● **Exercise objective**: For the word "displaymath", count the lines of the records that hold it, and give only that number.

================

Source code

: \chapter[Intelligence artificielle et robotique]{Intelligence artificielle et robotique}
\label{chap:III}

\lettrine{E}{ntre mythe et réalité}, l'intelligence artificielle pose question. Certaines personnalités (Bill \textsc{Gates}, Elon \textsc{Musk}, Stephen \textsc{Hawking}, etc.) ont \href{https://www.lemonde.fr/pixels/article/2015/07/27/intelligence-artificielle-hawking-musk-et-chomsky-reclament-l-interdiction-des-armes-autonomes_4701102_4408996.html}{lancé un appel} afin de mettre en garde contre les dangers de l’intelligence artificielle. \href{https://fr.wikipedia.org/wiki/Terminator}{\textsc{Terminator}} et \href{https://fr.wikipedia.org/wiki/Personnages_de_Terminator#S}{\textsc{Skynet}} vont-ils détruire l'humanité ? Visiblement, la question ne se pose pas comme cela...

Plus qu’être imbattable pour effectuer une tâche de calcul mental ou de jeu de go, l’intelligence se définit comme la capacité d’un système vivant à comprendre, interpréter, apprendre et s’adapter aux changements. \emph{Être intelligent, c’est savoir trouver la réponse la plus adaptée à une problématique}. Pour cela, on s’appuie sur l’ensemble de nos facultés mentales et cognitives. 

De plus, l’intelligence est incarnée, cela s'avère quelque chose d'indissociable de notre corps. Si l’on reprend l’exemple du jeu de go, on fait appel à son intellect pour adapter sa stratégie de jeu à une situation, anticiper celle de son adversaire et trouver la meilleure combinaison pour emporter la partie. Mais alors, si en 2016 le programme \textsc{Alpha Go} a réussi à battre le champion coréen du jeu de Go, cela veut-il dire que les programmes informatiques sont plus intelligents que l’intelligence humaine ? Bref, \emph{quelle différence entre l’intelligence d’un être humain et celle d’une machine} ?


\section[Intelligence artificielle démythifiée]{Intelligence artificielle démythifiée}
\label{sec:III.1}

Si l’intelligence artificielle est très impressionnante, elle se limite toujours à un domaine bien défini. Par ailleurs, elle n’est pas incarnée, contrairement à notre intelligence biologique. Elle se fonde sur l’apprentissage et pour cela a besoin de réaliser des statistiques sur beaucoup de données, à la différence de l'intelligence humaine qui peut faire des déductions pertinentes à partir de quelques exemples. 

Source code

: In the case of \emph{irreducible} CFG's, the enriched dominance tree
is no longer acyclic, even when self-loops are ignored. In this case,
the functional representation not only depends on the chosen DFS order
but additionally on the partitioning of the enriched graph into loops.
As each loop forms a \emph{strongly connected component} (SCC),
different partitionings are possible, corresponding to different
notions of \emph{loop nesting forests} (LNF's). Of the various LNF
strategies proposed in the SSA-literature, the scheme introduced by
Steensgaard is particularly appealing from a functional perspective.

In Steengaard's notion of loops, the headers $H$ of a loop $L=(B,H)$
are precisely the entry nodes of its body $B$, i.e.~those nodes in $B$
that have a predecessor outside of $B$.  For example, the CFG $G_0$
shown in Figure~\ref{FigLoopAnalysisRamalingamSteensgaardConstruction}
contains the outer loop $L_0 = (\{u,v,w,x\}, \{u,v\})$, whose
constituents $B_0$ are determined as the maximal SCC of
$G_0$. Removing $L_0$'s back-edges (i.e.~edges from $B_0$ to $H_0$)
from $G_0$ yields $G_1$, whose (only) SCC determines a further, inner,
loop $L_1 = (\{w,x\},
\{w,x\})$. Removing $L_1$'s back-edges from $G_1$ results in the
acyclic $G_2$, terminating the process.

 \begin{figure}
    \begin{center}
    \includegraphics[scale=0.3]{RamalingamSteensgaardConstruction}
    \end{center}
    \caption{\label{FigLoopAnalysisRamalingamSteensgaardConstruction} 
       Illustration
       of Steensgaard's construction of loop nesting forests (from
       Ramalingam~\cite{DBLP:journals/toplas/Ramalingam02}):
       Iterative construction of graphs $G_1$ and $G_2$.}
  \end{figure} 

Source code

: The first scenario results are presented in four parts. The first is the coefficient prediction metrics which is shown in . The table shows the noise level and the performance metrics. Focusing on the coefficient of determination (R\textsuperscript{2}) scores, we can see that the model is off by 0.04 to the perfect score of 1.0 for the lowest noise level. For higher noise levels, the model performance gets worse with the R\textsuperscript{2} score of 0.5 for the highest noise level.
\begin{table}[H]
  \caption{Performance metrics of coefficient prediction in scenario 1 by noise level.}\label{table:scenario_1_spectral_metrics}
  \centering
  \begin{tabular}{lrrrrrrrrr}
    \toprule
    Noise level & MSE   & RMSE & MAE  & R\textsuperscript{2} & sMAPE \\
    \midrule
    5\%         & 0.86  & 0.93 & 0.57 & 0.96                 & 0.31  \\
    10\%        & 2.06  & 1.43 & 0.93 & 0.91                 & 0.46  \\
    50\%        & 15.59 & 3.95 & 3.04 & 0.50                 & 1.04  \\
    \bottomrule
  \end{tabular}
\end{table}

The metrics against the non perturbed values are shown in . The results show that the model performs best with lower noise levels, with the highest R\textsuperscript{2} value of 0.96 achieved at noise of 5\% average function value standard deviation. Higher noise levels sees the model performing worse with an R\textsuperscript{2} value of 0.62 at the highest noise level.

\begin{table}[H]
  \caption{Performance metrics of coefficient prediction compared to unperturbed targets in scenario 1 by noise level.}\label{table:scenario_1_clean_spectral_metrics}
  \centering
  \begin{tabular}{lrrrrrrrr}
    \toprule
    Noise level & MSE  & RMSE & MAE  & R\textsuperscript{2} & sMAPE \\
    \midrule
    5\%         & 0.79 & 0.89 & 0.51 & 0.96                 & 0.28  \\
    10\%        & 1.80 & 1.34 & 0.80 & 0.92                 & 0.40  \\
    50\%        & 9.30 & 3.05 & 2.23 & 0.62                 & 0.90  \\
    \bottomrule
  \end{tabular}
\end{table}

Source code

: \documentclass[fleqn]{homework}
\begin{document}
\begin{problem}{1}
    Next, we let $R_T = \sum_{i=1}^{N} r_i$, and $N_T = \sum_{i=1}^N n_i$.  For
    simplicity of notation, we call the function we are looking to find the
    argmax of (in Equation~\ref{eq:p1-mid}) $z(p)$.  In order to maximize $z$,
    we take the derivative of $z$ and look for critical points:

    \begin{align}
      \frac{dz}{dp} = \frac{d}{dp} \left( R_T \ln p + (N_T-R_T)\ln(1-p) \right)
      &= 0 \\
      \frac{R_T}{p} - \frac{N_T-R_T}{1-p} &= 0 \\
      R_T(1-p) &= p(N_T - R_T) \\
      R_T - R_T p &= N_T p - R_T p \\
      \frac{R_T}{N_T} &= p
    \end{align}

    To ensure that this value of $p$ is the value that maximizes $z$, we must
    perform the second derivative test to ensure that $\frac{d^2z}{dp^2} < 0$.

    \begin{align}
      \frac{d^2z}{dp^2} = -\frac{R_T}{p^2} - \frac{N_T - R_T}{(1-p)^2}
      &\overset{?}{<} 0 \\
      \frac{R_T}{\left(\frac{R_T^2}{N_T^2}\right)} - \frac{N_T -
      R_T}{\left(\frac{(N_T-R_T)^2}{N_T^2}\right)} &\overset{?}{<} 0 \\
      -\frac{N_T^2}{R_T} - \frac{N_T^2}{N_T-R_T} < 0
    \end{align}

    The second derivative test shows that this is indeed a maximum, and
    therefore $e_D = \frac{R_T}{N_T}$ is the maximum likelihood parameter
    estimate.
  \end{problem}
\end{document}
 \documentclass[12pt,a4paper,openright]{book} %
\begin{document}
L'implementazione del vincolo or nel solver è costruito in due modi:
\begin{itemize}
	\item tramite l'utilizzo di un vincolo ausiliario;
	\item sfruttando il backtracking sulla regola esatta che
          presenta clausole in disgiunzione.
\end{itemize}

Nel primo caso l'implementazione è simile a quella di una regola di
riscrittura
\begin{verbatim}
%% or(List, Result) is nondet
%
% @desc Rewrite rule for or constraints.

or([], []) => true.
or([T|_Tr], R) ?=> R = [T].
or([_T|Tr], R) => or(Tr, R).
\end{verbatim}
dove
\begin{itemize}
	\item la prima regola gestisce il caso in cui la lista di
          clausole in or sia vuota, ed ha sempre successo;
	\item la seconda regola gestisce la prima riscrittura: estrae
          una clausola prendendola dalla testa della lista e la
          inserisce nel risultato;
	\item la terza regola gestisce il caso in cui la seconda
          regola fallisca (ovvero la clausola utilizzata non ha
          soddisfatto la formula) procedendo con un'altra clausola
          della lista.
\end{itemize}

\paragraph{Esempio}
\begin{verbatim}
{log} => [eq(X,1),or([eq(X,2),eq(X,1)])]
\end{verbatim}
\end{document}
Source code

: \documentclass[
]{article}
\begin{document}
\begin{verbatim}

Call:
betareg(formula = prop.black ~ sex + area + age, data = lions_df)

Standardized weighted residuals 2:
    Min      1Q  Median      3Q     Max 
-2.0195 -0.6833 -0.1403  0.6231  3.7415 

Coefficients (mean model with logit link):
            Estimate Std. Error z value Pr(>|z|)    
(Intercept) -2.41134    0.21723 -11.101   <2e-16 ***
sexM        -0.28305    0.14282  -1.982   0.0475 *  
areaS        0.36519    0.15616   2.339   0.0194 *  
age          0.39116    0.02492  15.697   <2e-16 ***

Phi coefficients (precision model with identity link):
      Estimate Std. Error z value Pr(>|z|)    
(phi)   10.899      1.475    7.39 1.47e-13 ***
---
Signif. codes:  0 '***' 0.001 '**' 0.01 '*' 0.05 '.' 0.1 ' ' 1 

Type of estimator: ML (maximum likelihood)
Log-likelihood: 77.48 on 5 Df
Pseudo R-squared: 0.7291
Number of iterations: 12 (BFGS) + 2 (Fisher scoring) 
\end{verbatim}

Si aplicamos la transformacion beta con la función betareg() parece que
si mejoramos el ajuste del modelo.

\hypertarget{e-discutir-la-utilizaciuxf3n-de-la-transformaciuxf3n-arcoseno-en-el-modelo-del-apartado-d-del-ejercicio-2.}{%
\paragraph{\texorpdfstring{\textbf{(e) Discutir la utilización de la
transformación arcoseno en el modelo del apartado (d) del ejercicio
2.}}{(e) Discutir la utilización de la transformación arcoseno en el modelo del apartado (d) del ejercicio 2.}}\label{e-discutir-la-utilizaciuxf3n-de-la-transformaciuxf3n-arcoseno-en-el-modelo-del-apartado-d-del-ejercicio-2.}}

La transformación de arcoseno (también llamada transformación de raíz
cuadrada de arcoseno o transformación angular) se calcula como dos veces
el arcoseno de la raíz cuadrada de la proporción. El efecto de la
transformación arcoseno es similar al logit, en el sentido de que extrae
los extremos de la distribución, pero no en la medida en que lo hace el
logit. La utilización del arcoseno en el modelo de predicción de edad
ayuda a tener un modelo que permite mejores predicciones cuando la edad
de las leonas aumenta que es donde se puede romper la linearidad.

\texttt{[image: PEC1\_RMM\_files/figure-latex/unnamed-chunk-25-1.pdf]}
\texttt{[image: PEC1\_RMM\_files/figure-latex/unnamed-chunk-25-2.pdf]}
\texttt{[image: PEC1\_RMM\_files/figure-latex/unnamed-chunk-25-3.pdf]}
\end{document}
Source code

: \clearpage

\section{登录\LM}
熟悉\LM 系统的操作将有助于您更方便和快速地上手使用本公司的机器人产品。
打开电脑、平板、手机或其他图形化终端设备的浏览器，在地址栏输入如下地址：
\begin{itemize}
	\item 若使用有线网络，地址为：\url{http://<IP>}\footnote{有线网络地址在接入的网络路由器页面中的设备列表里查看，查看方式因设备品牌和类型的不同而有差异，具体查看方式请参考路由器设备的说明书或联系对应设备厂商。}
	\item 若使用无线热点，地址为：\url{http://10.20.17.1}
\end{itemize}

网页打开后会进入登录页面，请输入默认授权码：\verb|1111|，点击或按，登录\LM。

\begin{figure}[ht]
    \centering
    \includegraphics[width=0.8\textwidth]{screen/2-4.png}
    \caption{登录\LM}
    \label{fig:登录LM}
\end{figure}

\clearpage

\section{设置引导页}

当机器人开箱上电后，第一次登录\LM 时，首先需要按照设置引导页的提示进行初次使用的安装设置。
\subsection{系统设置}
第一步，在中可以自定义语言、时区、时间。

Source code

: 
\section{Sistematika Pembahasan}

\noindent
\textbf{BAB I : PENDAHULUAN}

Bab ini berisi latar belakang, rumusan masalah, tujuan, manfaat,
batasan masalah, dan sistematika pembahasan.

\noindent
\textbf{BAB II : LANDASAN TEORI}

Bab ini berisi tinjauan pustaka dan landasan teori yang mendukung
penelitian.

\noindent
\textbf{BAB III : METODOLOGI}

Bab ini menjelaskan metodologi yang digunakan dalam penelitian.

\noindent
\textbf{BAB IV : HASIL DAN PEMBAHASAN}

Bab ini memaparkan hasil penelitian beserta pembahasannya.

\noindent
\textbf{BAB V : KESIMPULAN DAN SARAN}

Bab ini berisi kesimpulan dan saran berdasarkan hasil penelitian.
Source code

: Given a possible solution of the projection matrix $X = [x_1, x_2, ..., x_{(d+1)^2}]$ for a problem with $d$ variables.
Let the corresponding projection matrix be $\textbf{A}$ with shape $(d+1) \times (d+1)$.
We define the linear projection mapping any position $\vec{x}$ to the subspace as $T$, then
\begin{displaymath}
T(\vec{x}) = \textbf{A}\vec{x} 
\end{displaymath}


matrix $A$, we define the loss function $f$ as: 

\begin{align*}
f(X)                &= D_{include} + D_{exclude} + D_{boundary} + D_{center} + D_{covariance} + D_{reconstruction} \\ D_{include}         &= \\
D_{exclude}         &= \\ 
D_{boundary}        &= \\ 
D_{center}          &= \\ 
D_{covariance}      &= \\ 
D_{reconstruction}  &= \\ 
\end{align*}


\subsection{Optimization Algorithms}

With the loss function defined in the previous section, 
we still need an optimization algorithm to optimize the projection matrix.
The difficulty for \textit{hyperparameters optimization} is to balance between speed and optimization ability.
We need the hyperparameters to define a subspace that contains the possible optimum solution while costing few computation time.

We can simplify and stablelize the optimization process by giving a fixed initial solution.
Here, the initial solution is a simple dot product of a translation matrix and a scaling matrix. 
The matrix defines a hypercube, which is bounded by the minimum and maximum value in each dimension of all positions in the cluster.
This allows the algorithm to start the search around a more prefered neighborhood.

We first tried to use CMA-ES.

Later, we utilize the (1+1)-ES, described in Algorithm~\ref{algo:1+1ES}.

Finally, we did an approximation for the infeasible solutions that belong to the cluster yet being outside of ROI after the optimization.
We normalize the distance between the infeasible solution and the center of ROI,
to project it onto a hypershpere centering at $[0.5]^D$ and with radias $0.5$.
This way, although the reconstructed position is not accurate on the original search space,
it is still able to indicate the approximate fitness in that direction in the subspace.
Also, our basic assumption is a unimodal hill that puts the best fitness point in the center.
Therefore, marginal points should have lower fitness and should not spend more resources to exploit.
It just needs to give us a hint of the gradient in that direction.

================

● **Result of the exercise**: 2